“He nearly died.” My voice comes out exactly as I intend it. Ice. Level. Empty of everything that would be inconvenient right now. “Siren. He walked off the path.”
Orion, on the rocks, doesn’t look at Ash.
He looks at his wrist. The debt mark beside the almost-bond. Two marks now. One for the life he owes me. One for the woman he almost died reaching for.
He’s very still in the way large men go still when they’re deciding not to be what they feel.
I don’t blame him for following the siren.
I would have followed it, too. The siren would have worn her face. Would have moved like her, that specific forward-weight, always half a second from deciding something. I would have walked off the path the same way.
That’s the part I’m not thinking about.
“Kieran.” Her voice.
“Ten minutes.” I don’t turn around. “We leave in ten.”
I stand at the tree line with my back to all of it. My shadows spread thin through the dark ahead, hunting threats that haven’t arrived yet. Frost forms at my feet without my permission. Snowflakes drift from my fingers onto the forest floor.
Six months ago that would have been ice. Sharp. Controlled. The kind of cold that keeps things at a distance.
Now I’m snowing on moss.
She did that.
I’m not thinking about her.
The bond pulses at my wrist. Steady. Warm. Twenty feet behind me the gold one blazes and I can feel the difference between them the way you feel the difference between a candle and a fire. Both real. Both there. Both twenty feet behind me in the water.
Behind me the group assembles in the sounds I’m not turning around to see, Ash climbing out of the water, Finnianfollowing, Orion’s breathing steadying on the rocks, Kestra’s voice low, Tiana answering. The sounds of people who have been apart for a month finding each other in a glowing grotto in a death forest while I count shadows at the tree line.
I constructed the image in one second. I’ve had ten minutes to take it apart.
It stays constructed.
Some things you can’t unknow. You just decide what to do with them.
I’ve decided.
We’re together now. All of us. The thing we’ve been fighting toward for a month. The broken group, assembled, standing in the same impossible place at the same impossible time, every wound still open and every bond still pulling and the forest breathing around us patient and ancient and entirely unsurprised.
The bond pulses. Warm. Present. Twenty feet away.

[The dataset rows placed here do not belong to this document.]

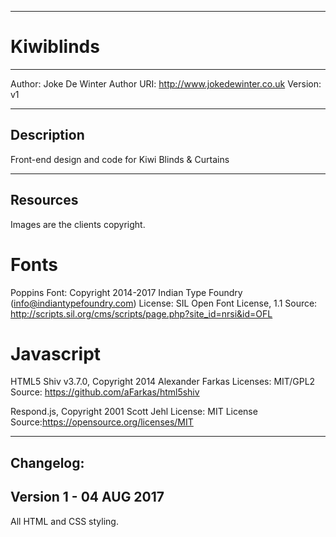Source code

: -------------------------------------------------------------------------------------
# Kiwiblinds
-------------------------------------------------------------------------------------

Author: Joke De Winter
Author URI: http://www.jokedewinter.co.uk
Version: v1

-------------------------------------------------------------------------------------
Description
-------------------------------------------------------------------------------------
Front-end design and code for Kiwi Blinds & Curtains

-------------------------------------------------------------------------------------
Resources
-------------------------------------------------------------------------------------
Images are the clients copyright.

# Fonts
Poppins Font: Copyright 2014-2017 Indian Type Foundry (info@indiantypefoundry.com)
License: SIL Open Font License, 1.1
Source: http://scripts.sil.org/cms/scripts/page.php?site_id=nrsi&id=OFL

# Javascript
HTML5 Shiv v3.7.0, Copyright 2014 Alexander Farkas
Licenses: MIT/GPL2
Source: https://github.com/aFarkas/html5shiv

Respond.js, Copyright 2001 Scott Jehl
License: MIT License
Source:https://opensource.org/licenses/MIT

-------------------------------------------------------------------------------------
Changelog:
-------------------------------------------------------------------------------------

Version 1 - 04 AUG 2017
--------------------------

All HTML and CSS styling.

I look into the dark and count my shadows.
Everything else will have to wait.
25
Ash
“Don’t rush.”Finnian pulls me closer as Kieran and Orion head back toward the others, their voices fading through the thick trees. “I want to hold onto this moment just a little longer.”
So I stay.
My head finds the hollow between his shoulder and throat like it already knows the way there, and the waterfall keeps working at the dirt on my skin, washing it away just as fast as the forest puts it back.
The tighter he holds me the more my shoulders drop. Not a decision, just gravity doing its thing.